Adverse possession dates back to Roman law. The doctrine was developed to promote productive land use and discourage owners from abandoning their land in perpetuity. It allows someone other than the owner to take legal title of a property if the adverse possessor occupies, cares for, or improves it for an extended period (most U.S. states require between ten and 30 years). In many states today, this sort of squatter would even be required to pay property taxes in order to make an adverse-possession claim.

It is extremely difficult to obtain legal title to someone else’s property by adverse possession; the doctrine certainly does not cover run-of-the-mill trespassing.

A classic example goes something like this: Two farmers have lived next to each other for decades. One day, one farmer says to the other, “I just checked my deed, and that strip of land you always farm your tomatoes on is mine, so I am entitled to the land and the veggies too.” According to the doctrine, the true owner had abandoned his land, it had temporarily belonged to no one, and since the neighbor has farmed tomatoes there for decades in good faith, it’s only fair that he be entitled to it.

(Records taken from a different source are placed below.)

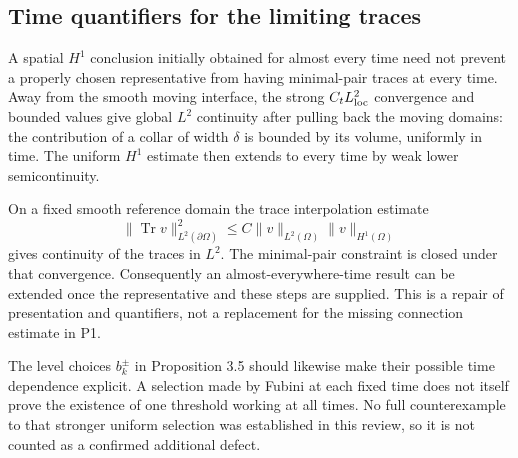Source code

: \documentclass[10pt]{article}
\begin{document}
\subsection*{Time quantifiers for the limiting traces}
A spatial \(H^1\) conclusion initially obtained for almost every time need not prevent a properly chosen representative from having minimal-pair traces at every time. Away from the smooth moving interface, the strong \(C_tL^2_{\rm loc}\) convergence and bounded values give global \(L^2\) continuity after pulling back the moving domains: the contribution of a collar of width \(\delta\) is bounded by its volume, uniformly in time. The uniform \(H^1\) estimate then extends to every time by weak lower semicontinuity.\par
On a fixed smooth reference domain the trace interpolation estimate \[\|\operatorname{Tr}v\|_{L^2(\partial\Omega)}^2
 \leq C\|v\|_{L^2(\Omega)}\|v\|_{H^1(\Omega)}\] gives continuity of the traces in \(L^2\). The minimal-pair constraint is closed under that convergence. Consequently an almost-everywhere-time result can be extended once the representative and these steps are supplied. This is a repair of presentation and quantifiers, not a replacement for the missing connection estimate in P1.\par
The level choices \(b_k^\pm\) in Proposition 3.5 should likewise make their possible time dependence explicit. A selection made by Fubini at each fixed time does not itself prove the existence of one threshold working at all times. No full counterexample to that stronger uniform selection was established in this review, so it is not counted as a confirmed additional defect.\par
\end{document}
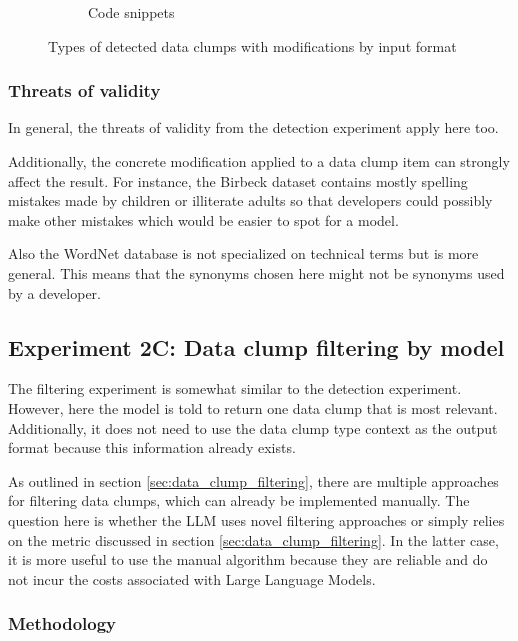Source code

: \begin{figure}[ht!]
\begin{subfigure}[t]{0.44\columnwidth}
        \caption{Code snippets}
       \label{fig:detectSyn_snippets}
    \end{subfigure}
       

    \caption{Types of detected data clumps with modifications by input format}
    
    \label{fig:detect_syn_input_type}
\end{figure}

\subsubsection{Threats of validity}
In general, the threats of validity from the detection experiment apply here too. 

Additionally, the concrete modification applied to a data clump item can strongly affect the result. For instance, the Birbeck dataset contains mostly spelling mistakes made by children or illiterate adults so that developers could possibly make other mistakes which would be easier to spot for a model. 

Also the WordNet database is not specialized on technical terms but is more general. This means that the synonyms chosen here might not be synonyms used by a developer.

\subsection{Experiment 2C: Data clump filtering by model}

The filtering experiment is somewhat similar to the detection experiment. However, here the model is told to return one data clump that is most relevant. Additionally, it does not need to use the data clump type context as the output format because this information already exists. 

As outlined in section \ref{sec:data_clump_filtering}, there are multiple approaches for filtering data clumps, which can already be implemented manually. 
The question here is whether the \ac{LLM} uses novel filtering approaches or simply relies on the metric discussed in section \ref{sec:data_clump_filtering}. In the latter case, it is more useful to use the manual algorithm because they are reliable and do not incur the costs associated with Large Language Models. 

\subsubsection{Methodology}

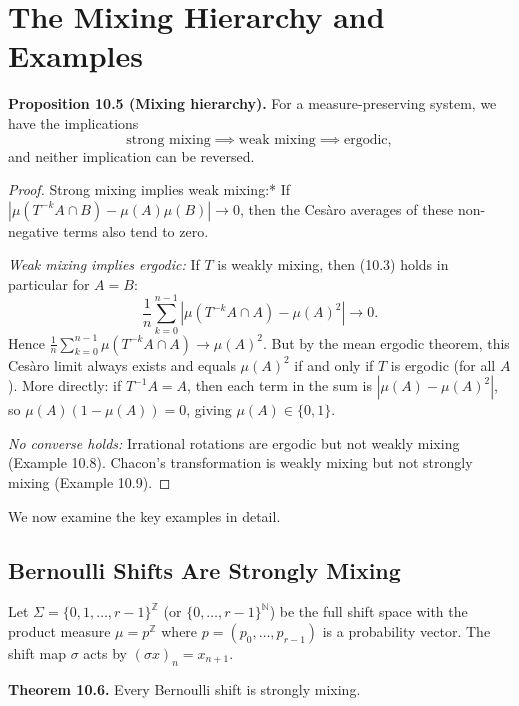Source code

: \section{The Mixing Hierarchy and Examples}\label{sec:10.3}

\textbf{Proposition 10.5 (Mixing hierarchy).} For a measure-preserving system, we have the implications
\[
\text{strong mixing} \implies \text{weak mixing} \implies \text{ergodic},
\]
and neither implication can be reversed.

\begin{proof}
\textit{ }Strong mixing implies weak mixing:* If $|\mu(T^{-k}A \cap B) - \mu(A)\mu(B)| \to 0$, then the Cesàro averages of these non-negative terms also tend to zero.

\textit{Weak mixing implies ergodic:} If $T$ is weakly mixing, then (10.3) holds in particular for $A = B$:
\[
\frac{1}{n}\sum_{k=0}^{n-1} |\mu(T^{-k}A \cap A) - \mu(A)^2| \to 0.
\]
Hence $\frac{1}{n}\sum_{k=0}^{n-1}\mu(T^{-k}A \cap A) \to \mu(A)^2$. But by the mean ergodic theorem, this Cesàro limit always exists and equals $\mu(A)^2$ if and only if $T$ is ergodic (for all $A$). More directly: if $T^{-1}A = A$, then each term in the sum is $|\mu(A) - \mu(A)^2|$, so $\mu(A)(1 - \mu(A)) = 0$, giving $\mu(A) \in \{0, 1\}$.

\textit{No converse holds:} Irrational rotations are ergodic but not weakly mixing (Example 10.8). Chacon's transformation is weakly mixing but not strongly mixing (Example 10.9).
\end{proof}


We now examine the key examples in detail.

\subsection{Bernoulli Shifts Are Strongly Mixing}\label{sec:10.3.1}

Let $\Sigma = \{0, 1, \ldots, r-1\}^{\mathbb{Z}}$ (or $\{0,\ldots,r-1\}^{\mathbb{N}}$) be the full shift space with the product measure $\mu = p^{\mathbb{Z}}$ where $p = (p_0, \ldots, p_{r-1})$ is a probability vector. The shift map $\sigma$ acts by $(\sigma x)_n = x_{n+1}$.

\textbf{Theorem 10.6.} Every Bernoulli shift is strongly mixing.

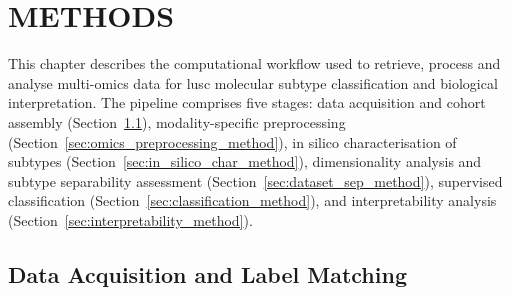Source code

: \chapter{METHODS}
\label{chap:methods}
This chapter describes the computational workflow used to retrieve, process and analyse multi-omics data for \gls{lusc} molecular subtype classification and biological interpretation. The pipeline comprises five stages: data acquisition and cohort assembly (Section~\ref{sec:data_acquisition_method}), modality-specific preprocessing (Section~\ref{sec:omics_preprocessing_method}), in silico characterisation of subtypes (Section~\ref{sec:in_silico_char_method}), dimensionality analysis and subtype separability assessment (Section~\ref{sec:dataset_sep_method}), supervised classification (Section~\ref{sec:classification_method}), and interpretability analysis (Section~\ref{sec:interpretability_method}).

\section{Data Acquisition and Label Matching}
\label{sec:data_acquisition_method}

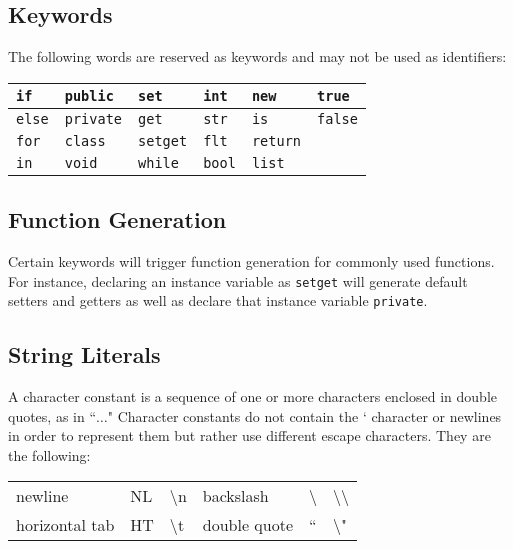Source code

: \documentclass[12pt]{report}
\begin{document}
\subsection{Keywords}

\begin{doublespace}
The following words are reserved as keywords and may not be used as identifiers:
\end{doublespace}

\begin{center}
\begin{onehalfspace}
\begin{tabular}{ | l | l | l | l | l | l | }
\hline
\texttt{if} & \texttt{public} & \texttt{set} & \texttt{int} & \texttt{new} & \texttt{true} \\
\hline
\texttt{else} & \texttt{private} & \texttt{get} & \texttt{str} & \texttt{is} & \texttt{false} \\
\hline
\texttt{for} & \texttt{class} & \texttt{setget} & \texttt{flt} & \texttt{return} & \\
\hline
\texttt{in} & \texttt{void} & \texttt{while} & \texttt{bool} & \texttt{list} & \\
\hline
\end{tabular}
\end{onehalfspace}
\end{center}

\subsection{Function Generation}

\begin{doublespace}
Certain keywords will trigger function generation for commonly used functions. For instance, declaring an instance variable as \texttt{setget} will generate default setters and getters as well as declare that instance variable \texttt{private}.
\end{doublespace}

\subsection{String Literals}

\begin{doublespace}
A character constant is a sequence of one or more characters enclosed in double quotes, as in ``$\ldots$" Character constants do not contain the ` character or newlines in order to represent them but rather use different escape characters. They are the following:
\begin{flushleft}
\begin{tabular}{ l l l l l l }
newline & NL & \textbackslash{n} & backslash & \textbackslash & \textbackslash\textbackslash \\
horizontal tab & HT & \textbackslash{t} & double quote & `` & \textbackslash"
\end{tabular}
\end{flushleft}
\end{doublespace}
\end{document}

Anyone who occupies a property with permission from the owner — at any time during one’s stay — is not a “squatter,” or potential adverse possessor, in the legal sense. Therefore, holdover tenants who refuse to leave after their lease has ended are not squatters under the law, nor are people who trespass and destroy property: Adverse possessors are required to care for and make improvements to it.

Next, to have a valid legal claim to ownership, squatters must have continuously occupied the property for a state-specified period, which ensures that only truly abandoned property is given away. Even in places such as New York City — where squatters are considered lawful tenants after only 30 days — squatters need to have lived there, without the owner’s seeking eviction, for ten years to establish full ownership.

The homeowners in today’s “squatting” cases will likely have their right to the exclusive use of their homes restored in court because the squatters are nothing more than trespassers or holdover tenants, the vast majority of whom will not be able to make a successful adverse-possession claim. But the concern for property owners is that many state laws place the burden on them to haul the squatter to court. Often, law enforcement will not remove squatters until judicial proceedings are over.

The countrywide problem is not that these squatters will bring successful ownership claims but that they don’t seem to fear the consequences of violating property rights. Their boldness makes sense when neither law enforcement nor the courts are acting swiftly enough to penalize them. Progressive prosecution movements in states such as New York and California have failed to prosecute property crime and have put deterrence on the back burner. These movements have consequences: Some states have effectively neutered law enforcement’s ability to deter property crime, and they expect their residents to deal with the fallout.

Laws that prohibit the police from coming to the aid of homeowners are anti-American and arguably unconstitutional under the Fifth Amendment, and they need to be corrected by state and local legislatures.

Just last week, Florida governor Ron DeSantis signed a bill that directs law enforcement to remove squatters at the owner’s request, even before the owner has filed an eviction proceeding, so long as he can prove ownership. Other states need to follow suit. The onus should not be on property owners to file a costly judicial proceeding to eject unlawful squatters from their homes, particularly when the chances of a successful adverse-possession claim (that would result in the transfer of title to the squatter) are near zero.

The purpose of the adverse-possession doctrine is to prevent abandoned property from remaining dormant and unused for decades; it is not to embolden trespassers and make it difficult for owners to assert their rights.

The least that city and state governments can do in the interim is come to the aid of private-property owners — it’s the American way.